そしてこの作品は、少女漫画の王道を越えた、その先にある、この漫画の各々の読者が本当に見たい結末のすべて・・・が、この漫画のラストには描かれている。そのように感じます。
主人公の青木湖都は、ドレス・メーカー。戦時中のお話です。
彼女は、この作品の中で、彼女と関わった、彼女に好意を持った3人の男性の全員と結ばれます。
厳密に言うと、3人目は結ばれそうな感じ・・・なのですが。
そして、父親の違う、2人の息子を授かります。
こういう漫画は実に珍しいと思います。
作者のさいとうちほさんは、この漫画を「戦争と平和」の主人公のような、たくましい女性を描きたかったと当時コメントされていて、まさにその通り。
主人公の湖都はたくましく、戦争を生き抜き、その上で図太くパートナーを変えていきます。
私は、この漫画には少女漫画の王道を越えた、その先にある、この漫画の”各々の”読者が本当に見たい結末のすべてがる・・・という風に書きました。
・・・というのは、この作品には、主人公・青木湖都を巡り、3人の男性が登場します。
インド人とイギリス人ハーフのサジット、軍人・正臣、その兄の龍一。
その3人ともが物凄く魅力的で、3人それぞれにファンベースがあったと思うのです。
いわゆる、私は〜派!というような感じです。
しかも、勿論、一番人気、二番人気、三番人気〜という順位はあったでしょうが、その3人の誰もが、素晴らしい男性キャラクターたちだったのです。
素晴らしいだけでなく、本当にさいとうちほさんの描く男性キャラクターは物凄く女心を鷲掴みにするのです。
とにかく半端なくカッコいいのです。
しかも、この漫画にはそんなカッコいい男性キャラクターが3人も登場していますから、イケメン祭り状態なのです。
サジット派・正臣派だった人は、2人とも亡くなったものの、湖都と結ばれて子供を成し、短いけれど愛し合ったので満足でしょう。
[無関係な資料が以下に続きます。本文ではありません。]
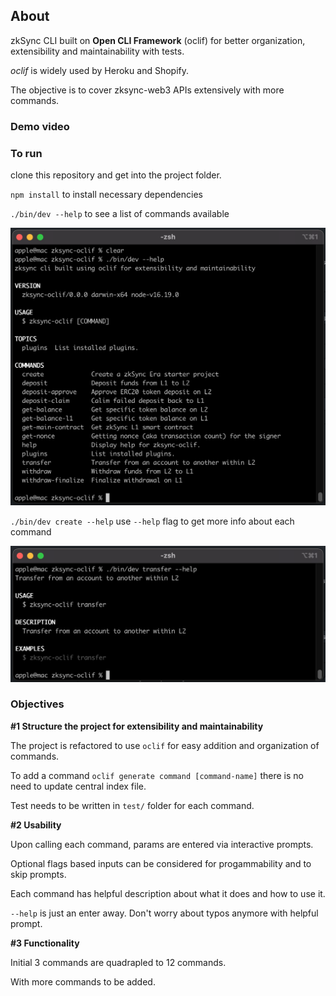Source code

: ## About

zkSync CLI built on **Open CLI Framework** (oclif) for better organization, extensibility and maintainability with tests. 

_oclif_ is widely used by Heroku and Shopify. 

The objective is to cover zksync-web3 APIs extensively with more commands.

### Demo video

### To run

clone this repository and get into the project folder.

`npm install` to install necessary dependencies

`./bin/dev --help` to see a list of commands available

![all the commands](/docs/all-commands.png)

`./bin/dev create --help` use `--help` flag to get more info about each command

![learn about each command](/docs/each-command.png)

### Objectives

**#1 Structure the project for extensibility and maintainability**

The project is refactored to use `oclif` for easy addition and organization of commands.

To add a command `oclif generate command [command-name]` there is no need to update central index file.

Test needs to be written in `test/` folder for each command.

**#2 Usability**

Upon calling each command, params are entered via interactive prompts. 

Optional flags based inputs can be considered for progammability and to skip prompts.

Each command has helpful description about what it does and how to use it.

`--help` is just an enter away. Don't worry about typos anymore with helpful prompt.

**#3 Functionality**

Initial 3 commands are quadrapled to 12 commands.

With more commands to be added.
しかしその上に、最終話では龍一派をも最後納得させるエンディングで、まさに、各々の男性キャラクター・ファンが見たかった結末がそれぞれ含まれていた・・・と言っても過言では無いと思うのです。
それに、サジット派・正臣派だったファンには、2人が亡くなった穴埋め?というか、これまた最終話でサジット、正臣にそっくりな少し成長した息子2人を登場させているので、物凄いボーナスをもらった気分になったでしょう。
完結後もその2人がそれぞれのお父さんのように成長していく姿が窺えて、幸せな妄想も残してくれたのですから凄いです。
正臣に関しては、湖都が最初婚約者であった正臣を裏切りサジットに走ったものの、サジットの死の後で、正臣とヨリを戻す・・・という部分には批判もあったのではないか?と推測もしますが、作者は主人公・湖都には本当に沢山の充分な試練を与えていましたし、彼女はその都度、男性に媚びる事なく乗り越えていた。
故にどの男性キャラクターのファンも、その部分でパートナーをコロコロ変えていく湖都を嫌いになれなかった、納得せざるを得なかった・・・のでは無いかと思います。
私自身は、この湖都の生き方は物凄く好きです。一生ものの恋愛というものはあるでしょう。
運命の相手・・・というのも。
でも、人生は長い。若くしてパートナーに先立たれた場合などは、後の長い人生に恋をしないで生きていく必要は無い!そう思います。
何度だって、幸せになって良いと思います。
少女漫画というカテゴリーで、こういう結末を描くのには勇気があったと思いますが、その上でこの結末ですべての読者を納得させたのは作者の力量であったと思います。
最強・最高の少女漫画だったと思います。